Rd. 4/1 - Fiction vs. Fight

20 Comments

  • David Madalinski - 6 years ago

    My rule of thumb was to vote for whichever film I can and have watched multiple times. So with these 2, Fight Club went down for the count.

  • Bee from SF - 6 years ago

    I voted for Fight Club (I think both Handy Barker & Mike H. are right on about Pulp Fiction) but I also feel like legitimate criticisms of that movie are being somewhat papered over in a lot of this discussion. The movie's message is very much anti-consumerism, which is hardly a revolutionary one. It ultimately blames individuals and bad actors rather than systemic or structural problems, leaving it wide open for a reactionary appropriation that we did see in those college clubs and various other examples of toxic masculinity.

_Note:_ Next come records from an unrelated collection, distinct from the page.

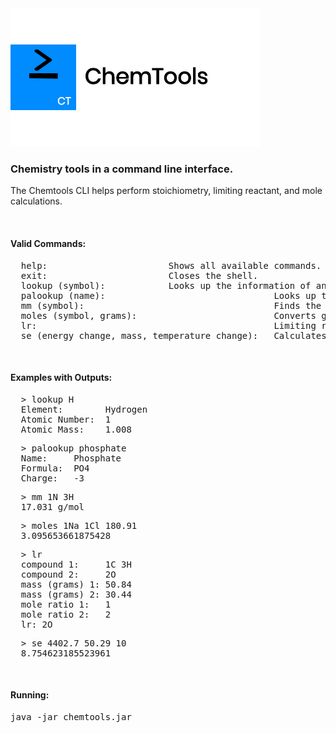 <img src="https://raw.githubusercontent.com/hershyz/chemtools/master/assets/logo.png"/>
<h3>Chemistry tools in a command line interface.</h3>
<p>The Chemtools CLI helps perform stoichiometry, limiting reactant, and mole calculations.</p>

<br>

<h4>Valid Commands:</h4>
<pre>
  help:                       Shows all available commands.
  exit:                       Closes the shell.
  lookup (symbol):            Looks up the information of an element.
  palookup (name):                                Looks up the information of a polyatomic ion.
  mm (symbol):                                    Finds the molar mass of a compound.
  moles (symbol, grams):                          Converts grams of a substance to moles.
  lr:                                             Limiting reactant calculator between two compounds with mole ratios.
  se (energy change, mass, temperature change):   Calculates the specific heat of a substance.
</pre>

<br>

<h4>Examples with Outputs:</h4>
<pre>
  > lookup H
  Element:        Hydrogen
  Atomic Number:  1
  Atomic Mass:    1.008
</pre>
<pre>
  > palookup phosphate
  Name:     Phosphate
  Formula:  PO4
  Charge:   -3
</pre>
<pre>
  > mm 1N 3H
  17.031 g/mol
</pre>
<pre>
  > moles 1Na 1Cl 180.91
  3.095653661875428
</pre>
<pre>
  > lr
  compound 1:     1C 3H
  compound 2:     2O
  mass (grams) 1: 50.84
  mass (grams) 2: 30.44
  mole ratio 1:   1
  mole ratio 2:   2
  lr: 2O
</pre>
<pre>
  > se 4402.7 50.29 10
  8.754623185523961
</pre>

<br>

<h4>Running:</h4>
<pre>java -jar chemtools.jar</pre>
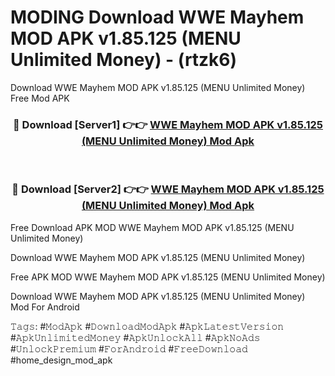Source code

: # MODING Download WWE Mayhem MOD APK v1.85.125 (MENU Unlimited Money) - (rtzk6)
Download WWE Mayhem MOD APK v1.85.125 (MENU Unlimited Money) Free Mod APK

<div align="center">
<h3>🔴 Download [Server1] 👉👉 <a href="https://apk-comot.site?title=WWE_Mayhem_MOD_APK_v1.85.125_(MENU_Unlimited_Money)">WWE Mayhem MOD APK v1.85.125 (MENU Unlimited Money) Mod Apk</a></h3><br>

<h3>🔴 Download [Server2] 👉👉 <a href="https://apk-comot.site?title=WWE_Mayhem_MOD_APK_v1.85.125_(MENU_Unlimited_Money)">WWE Mayhem MOD APK v1.85.125 (MENU Unlimited Money) Mod Apk</a></h3>
</div>


Free Download APK MOD WWE Mayhem MOD APK v1.85.125 (MENU Unlimited Money)

Download WWE Mayhem MOD APK v1.85.125 (MENU Unlimited Money) 

Free APK MOD WWE Mayhem MOD APK v1.85.125 (MENU Unlimited Money) 

Download WWE Mayhem MOD APK v1.85.125 (MENU Unlimited Money) Mod For Android

𝚃𝚊𝚐𝚜: #𝙼𝚘𝚍𝙰𝚙𝚔 #𝙳𝚘𝚠𝚗𝚕𝚘𝚊𝚍𝙼𝚘𝚍𝙰𝚙𝚔 #𝙰𝚙𝚔𝙻𝚊𝚝𝚎𝚜𝚝𝚅𝚎𝚛𝚜𝚒𝚘𝚗 #𝙰𝚙𝚔𝚄𝚗𝚕𝚒𝚖𝚒𝚝𝚎𝚍𝙼𝚘𝚗𝚎𝚢 #𝙰𝚙𝚔𝚄𝚗𝚕𝚘𝚌𝚔𝙰𝚕𝚕 #𝙰𝚙𝚔𝙽𝚘𝙰𝚍𝚜 #𝚄𝚗𝚕𝚘𝚌𝚔𝙿𝚛𝚎𝚖𝚒𝚞𝚖 #𝙵𝚘𝚛𝙰𝚗𝚍𝚛𝚘𝚒𝚍 #𝙵𝚛𝚎𝚎𝙳𝚘𝚠𝚗𝚕𝚘𝚊𝚍 #home_design_mod_apk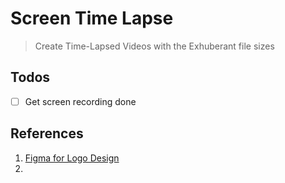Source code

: # Screen Time Lapse

> Create Time-Lapsed Videos with the Exhuberant file sizes

## Todos

- [ ] Get screen recording done

## References

1. [Figma for Logo Design](https://www.figma.com/file/xjQXzmp5ejDNgUtTX62RhG/ScreenTimeLapse?node-id=0%3A1&t=43YCmlKjDvZ5w7Qp-1)
2. []()
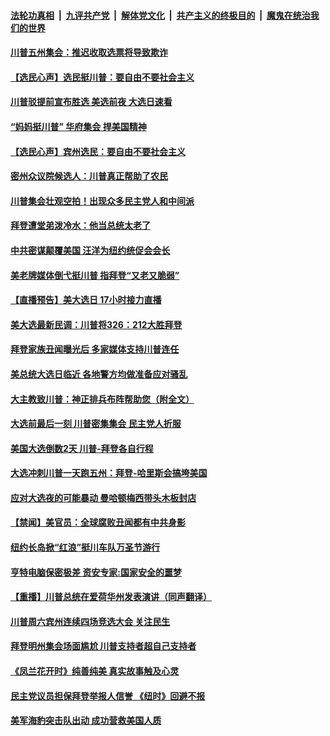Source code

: 

####  [法轮功真相](../../../../basic/blob/master/README.md?t=11030101) &nbsp;|&nbsp; [九评共产党](../../../../9ping.md/blob/master/README.md?t=11030101) &nbsp;|&nbsp; [解体党文化](../../../../jtdwh.md/blob/master/README.md?t=11030101)  &nbsp;|&nbsp; [共产主义的终极目的](../../../../gczydzjmd.md/blob/master/README.md?t=11030101) &nbsp;|&nbsp; [魔鬼在统治我们的世界](../../../../mgztzwmdsj.md/blob/master/README.md?t=11030101) 

#### [川普五州集会：推迟收取选票将导致欺诈](../pages/prog203/a102977327.md?t=11030101) 

#### [【选民心声】选民挺川普：要自由不要社会主义](../pages/prog203/a102977325.md?t=11030101) 

#### [川普驳提前宣布胜选 美选前夜 大选日速看](../pages/prog203/a102977297.md?t=11030101) 

#### [“妈妈挺川普” 华府集会 捍美国精神](../pages/prog203/a102977286.md?t=11030101) 

#### [【选民心声】宾州选民：要自由不要社会主义](../pages/prog203/a102977183.md?t=11030101) 

#### [密州众议院候选人：川普真正帮助了农民](../pages/prog203/a102977177.md?t=11030101) 

#### [川普集会壮观空拍！出现众多民主党人和中间派](../pages/prog203/a102977175.md?t=11030101) 

#### [拜登遭堂弟泼冷水：他当总统太老了](../pages/prog203/a102977150.md?t=11030101) 

#### [中共密谋颠覆美国 汪洋为纽约统促会会长](../pages/prog203/a102977105.md?t=11030101) 

#### [美老牌媒体倒弋挺川普 指拜登“又老又脆弱”](../pages/prog203/a102977066.md?t=11030101) 

#### [【直播预告】美大选日 17小时接力直播](../pages/prog203/a102972254.md?t=11030101) 

#### [美大选最新民调：川普将326：212大胜拜登](../pages/prog203/a102977003.md?t=11030101) 

#### [拜登家族丑闻曝光后 多家媒体支持川普连任](../pages/prog203/a102976927.md?t=11030101) 


#### [美总统大选日临近 各地警方均做准备应对骚乱](../pages/prog203/a102976946.md?t=11030101) 

#### [大主教致川普：神正排兵布阵帮助您（附全文）](../pages/prog203/a102976938.md?t=11030101) 

#### [大选前最后一刻 川普密集集会 民主党人折服](../pages/prog203/a102976874.md?t=11030101) 

#### [美国大选倒数2天 川普-拜登各自行程](../pages/prog203/a102976853.md?t=11030101) 


#### [大选冲刺川普一天跑五州：拜登-哈里斯会搞垮美国](../pages/prog203/a102976842.md?t=11030101) 

#### [应对大选夜的可能暴动  曼哈顿梅西带头木板封店](../pages/prog203/a102976821.md?t=11030101) 

#### [【禁闻】美官员：全球腐败丑闻都有中共身影](../pages/prog203/a102976830.md?t=11030101) 

#### [纽约长岛掀“红浪”挺川车队万圣节游行](../pages/prog203/a102976815.md?t=11030101) 

#### [亨特电脑保密极差  资安专家:国家安全的噩梦](../pages/prog203/a102976773.md?t=11030101) 

#### [【重播】川普总统在爱荷华州发表演讲（同声翻译）](../pages/prog203/a102976794.md?t=11030101) 

#### [川普周六宾州连续四场竞选大会 关注民生](../pages/prog203/a102976749.md?t=11030101) 

#### [拜登明州集会场面尴尬 川普支持者超自己支持者](../pages/prog203/a102976135.md?t=11030101) 

#### [《凤兰花开时》纯善纯美 真实故事触及心灵](../pages/prog203/a102976558.md?t=11030101) 

#### [民主党议员担保拜登举报人信誉 《纽时》回避不报](../pages/prog203/a102976132.md?t=11030101) 

#### [美军海豹突击队出动 成功营救美国人质](../pages/prog203/a102976407.md?t=11030101)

Which certainly makes it an especially 90s film, if nothing else.

  • Chris Moody - 6 years ago

    I am Jack's bitter taste of resignation. I love Fight Club. When it was released we had recently bought our first house and were busy poring over the IKEA catalogue for 'storage solutions' and 'flexible seating', whatever that is. And within the first reel Ed Norton's laconic VO tore apart our consumer world, hurling me deep into the netherworld of men reclaiming themselves, which as presented is definitely a case of frying pan and fire...

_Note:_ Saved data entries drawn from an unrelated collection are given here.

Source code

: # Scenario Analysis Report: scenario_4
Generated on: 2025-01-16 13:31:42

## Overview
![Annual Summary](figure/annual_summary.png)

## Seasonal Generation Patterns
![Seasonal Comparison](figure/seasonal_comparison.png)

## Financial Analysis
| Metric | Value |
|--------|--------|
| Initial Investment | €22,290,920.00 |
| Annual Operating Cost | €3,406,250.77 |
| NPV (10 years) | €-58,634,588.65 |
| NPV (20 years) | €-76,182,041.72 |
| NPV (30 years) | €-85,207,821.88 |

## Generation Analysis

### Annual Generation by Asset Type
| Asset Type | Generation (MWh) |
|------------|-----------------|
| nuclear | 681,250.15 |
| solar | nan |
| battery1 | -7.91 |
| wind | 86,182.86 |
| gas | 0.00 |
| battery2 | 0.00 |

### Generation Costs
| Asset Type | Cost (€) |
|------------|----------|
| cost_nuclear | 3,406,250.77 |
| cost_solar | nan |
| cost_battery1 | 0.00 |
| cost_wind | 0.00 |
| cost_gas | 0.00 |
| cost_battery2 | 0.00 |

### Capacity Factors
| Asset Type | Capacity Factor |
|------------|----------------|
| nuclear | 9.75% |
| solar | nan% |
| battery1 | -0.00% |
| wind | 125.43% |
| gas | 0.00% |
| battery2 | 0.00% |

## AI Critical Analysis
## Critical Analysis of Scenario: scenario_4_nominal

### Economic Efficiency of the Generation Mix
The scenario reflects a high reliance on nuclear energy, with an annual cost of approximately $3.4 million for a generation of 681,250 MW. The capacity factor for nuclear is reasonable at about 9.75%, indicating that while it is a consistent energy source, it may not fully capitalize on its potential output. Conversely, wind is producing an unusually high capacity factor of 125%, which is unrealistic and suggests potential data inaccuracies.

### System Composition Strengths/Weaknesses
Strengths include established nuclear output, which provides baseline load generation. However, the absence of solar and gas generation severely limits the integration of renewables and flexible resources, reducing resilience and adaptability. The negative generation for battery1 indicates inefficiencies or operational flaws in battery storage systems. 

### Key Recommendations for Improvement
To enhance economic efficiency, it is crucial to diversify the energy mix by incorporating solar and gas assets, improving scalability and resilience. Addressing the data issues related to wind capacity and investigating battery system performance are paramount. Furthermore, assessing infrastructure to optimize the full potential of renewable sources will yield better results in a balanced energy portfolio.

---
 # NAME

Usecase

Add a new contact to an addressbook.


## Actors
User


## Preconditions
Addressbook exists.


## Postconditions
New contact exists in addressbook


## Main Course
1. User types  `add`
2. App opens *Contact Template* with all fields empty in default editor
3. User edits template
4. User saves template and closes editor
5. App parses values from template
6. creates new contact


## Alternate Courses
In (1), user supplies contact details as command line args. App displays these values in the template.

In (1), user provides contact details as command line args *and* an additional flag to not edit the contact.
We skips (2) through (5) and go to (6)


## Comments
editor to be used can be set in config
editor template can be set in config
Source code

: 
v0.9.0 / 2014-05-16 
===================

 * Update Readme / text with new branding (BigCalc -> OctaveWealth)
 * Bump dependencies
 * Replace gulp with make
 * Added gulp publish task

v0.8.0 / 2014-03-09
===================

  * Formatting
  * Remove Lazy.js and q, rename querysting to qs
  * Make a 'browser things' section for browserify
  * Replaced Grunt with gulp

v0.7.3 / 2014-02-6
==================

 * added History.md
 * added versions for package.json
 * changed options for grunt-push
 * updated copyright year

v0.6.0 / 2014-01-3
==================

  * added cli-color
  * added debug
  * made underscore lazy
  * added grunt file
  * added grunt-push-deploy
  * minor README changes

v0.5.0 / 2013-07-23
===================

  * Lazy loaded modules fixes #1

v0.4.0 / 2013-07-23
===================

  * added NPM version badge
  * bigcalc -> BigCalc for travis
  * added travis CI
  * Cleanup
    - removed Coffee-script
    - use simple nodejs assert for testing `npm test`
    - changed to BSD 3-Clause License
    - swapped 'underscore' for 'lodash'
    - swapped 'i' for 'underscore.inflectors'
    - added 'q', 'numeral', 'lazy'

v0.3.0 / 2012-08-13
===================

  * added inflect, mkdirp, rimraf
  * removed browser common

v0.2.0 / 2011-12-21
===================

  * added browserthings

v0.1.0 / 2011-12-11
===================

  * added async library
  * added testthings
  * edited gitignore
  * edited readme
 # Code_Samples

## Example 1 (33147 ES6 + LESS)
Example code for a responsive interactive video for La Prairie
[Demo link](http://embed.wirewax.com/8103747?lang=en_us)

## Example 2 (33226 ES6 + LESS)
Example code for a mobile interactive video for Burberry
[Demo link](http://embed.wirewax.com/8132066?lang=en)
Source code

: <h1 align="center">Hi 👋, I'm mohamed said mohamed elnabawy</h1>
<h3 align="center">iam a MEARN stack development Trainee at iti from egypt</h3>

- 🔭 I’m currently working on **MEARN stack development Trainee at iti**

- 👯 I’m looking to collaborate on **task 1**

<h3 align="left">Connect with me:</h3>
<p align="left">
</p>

    But, but, but... Pulp Fiction. Y'know? Even with QT's terrible performance. Not long before this release, my (now) wife and I had our first date at The Fisher King. Seeing Amanda Plummer stand on the diner table and bellow at the customers made my jaw hit the floor. And it got better. So quotable. So many iconic images. And if PF goes, future generations will think the irritating Direct Line insurance ads in the UK are where Winston Wolf originated... which is NOT ok.

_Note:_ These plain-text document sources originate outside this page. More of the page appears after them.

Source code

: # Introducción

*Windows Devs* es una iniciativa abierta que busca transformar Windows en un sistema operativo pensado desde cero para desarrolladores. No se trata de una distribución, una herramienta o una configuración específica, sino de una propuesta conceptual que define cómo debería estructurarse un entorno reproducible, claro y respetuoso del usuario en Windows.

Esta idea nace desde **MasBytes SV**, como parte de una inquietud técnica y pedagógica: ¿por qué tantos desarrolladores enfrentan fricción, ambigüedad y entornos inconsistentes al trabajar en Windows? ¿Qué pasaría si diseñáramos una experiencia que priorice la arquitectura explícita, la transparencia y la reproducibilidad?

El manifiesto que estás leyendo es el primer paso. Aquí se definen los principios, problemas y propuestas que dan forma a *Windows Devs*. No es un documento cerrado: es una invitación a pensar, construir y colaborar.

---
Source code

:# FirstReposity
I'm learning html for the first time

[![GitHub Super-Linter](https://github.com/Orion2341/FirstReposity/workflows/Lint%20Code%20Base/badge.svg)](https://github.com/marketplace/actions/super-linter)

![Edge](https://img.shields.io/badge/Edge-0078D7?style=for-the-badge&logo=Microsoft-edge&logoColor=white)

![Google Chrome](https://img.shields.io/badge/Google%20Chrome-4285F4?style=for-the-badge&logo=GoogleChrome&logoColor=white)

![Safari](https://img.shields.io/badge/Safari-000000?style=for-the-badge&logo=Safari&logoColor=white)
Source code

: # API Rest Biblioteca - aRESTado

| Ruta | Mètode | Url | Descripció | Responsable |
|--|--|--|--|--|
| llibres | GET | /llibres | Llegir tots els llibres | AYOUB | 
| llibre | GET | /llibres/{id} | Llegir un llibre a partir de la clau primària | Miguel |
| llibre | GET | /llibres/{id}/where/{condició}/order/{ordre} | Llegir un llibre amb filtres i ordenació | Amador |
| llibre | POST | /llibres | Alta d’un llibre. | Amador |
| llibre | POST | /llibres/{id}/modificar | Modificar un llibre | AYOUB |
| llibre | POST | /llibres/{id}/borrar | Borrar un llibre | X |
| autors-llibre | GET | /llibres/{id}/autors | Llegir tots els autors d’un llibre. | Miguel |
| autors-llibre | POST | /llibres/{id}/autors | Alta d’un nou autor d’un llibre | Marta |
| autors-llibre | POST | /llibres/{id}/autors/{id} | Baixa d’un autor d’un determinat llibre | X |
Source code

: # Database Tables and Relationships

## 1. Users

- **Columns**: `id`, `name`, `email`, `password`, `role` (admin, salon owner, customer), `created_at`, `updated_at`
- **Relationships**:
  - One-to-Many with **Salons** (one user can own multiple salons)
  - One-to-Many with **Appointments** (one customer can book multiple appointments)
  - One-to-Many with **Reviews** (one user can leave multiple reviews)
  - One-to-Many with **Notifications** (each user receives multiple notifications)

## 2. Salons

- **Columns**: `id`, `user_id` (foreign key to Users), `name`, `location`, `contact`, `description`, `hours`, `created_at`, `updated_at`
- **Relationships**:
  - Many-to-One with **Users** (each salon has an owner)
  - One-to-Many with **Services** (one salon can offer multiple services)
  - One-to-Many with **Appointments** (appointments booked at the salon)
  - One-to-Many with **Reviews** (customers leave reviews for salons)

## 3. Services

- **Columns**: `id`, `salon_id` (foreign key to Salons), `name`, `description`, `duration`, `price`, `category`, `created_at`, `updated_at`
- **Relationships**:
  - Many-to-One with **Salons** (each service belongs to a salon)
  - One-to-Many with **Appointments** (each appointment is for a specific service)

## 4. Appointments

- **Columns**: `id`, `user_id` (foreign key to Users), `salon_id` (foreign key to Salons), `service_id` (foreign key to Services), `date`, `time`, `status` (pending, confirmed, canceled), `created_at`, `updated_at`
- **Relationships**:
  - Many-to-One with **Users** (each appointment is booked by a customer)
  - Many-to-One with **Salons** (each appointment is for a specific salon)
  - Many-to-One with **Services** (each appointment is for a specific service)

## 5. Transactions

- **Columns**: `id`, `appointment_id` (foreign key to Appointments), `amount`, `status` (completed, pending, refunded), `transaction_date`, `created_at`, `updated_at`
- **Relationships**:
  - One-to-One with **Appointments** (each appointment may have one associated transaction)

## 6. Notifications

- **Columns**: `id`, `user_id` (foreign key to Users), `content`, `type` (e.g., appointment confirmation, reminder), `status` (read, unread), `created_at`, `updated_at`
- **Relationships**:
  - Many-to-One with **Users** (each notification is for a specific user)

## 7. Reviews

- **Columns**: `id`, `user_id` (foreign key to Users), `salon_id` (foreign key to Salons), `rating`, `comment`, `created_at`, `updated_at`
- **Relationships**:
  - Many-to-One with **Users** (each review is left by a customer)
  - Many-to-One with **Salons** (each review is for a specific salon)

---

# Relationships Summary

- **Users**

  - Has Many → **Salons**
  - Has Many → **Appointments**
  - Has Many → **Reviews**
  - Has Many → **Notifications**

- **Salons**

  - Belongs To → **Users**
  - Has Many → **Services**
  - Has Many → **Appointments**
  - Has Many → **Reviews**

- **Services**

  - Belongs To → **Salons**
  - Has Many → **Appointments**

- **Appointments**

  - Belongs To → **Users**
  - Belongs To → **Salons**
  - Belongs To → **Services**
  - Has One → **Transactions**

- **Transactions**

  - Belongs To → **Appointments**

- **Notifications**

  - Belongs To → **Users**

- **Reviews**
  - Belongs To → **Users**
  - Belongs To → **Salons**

  • Jeff Milo in Ferndale, MI - 6 years ago

    Part of my homework for this required "re-watching" ...and since I knew Pulp Fiction would make it to the final four--- and likely the championship---I was looking forward to a return. I wasn't ready to say it until now, but it might. just. be. the...THE....certifiably... "best" movie of the 90's. It's as mesmerizing and as volatile as a volcano-- slow burn scenes with compellingly-wandering dialogue, perfectly paced line-deliveries so as to set a tone or build a comfortable, or an uncomfortable silence, long tracking shots, scintillating surf rock throughout the soundtrack, home-runs by both Keitel and Walken in less than 10-minute scenes, I could go on... Yes, the subject matter is often nefarious and aside from Jules "trying real hard to be the Shepard," there's no one to really root for, other than maybe Fabienne hopefully one day getting a more straight laced boyfriend.... And yes it's gritty and ugly, but also beautiful and...after a moment of clarity, eye-opening.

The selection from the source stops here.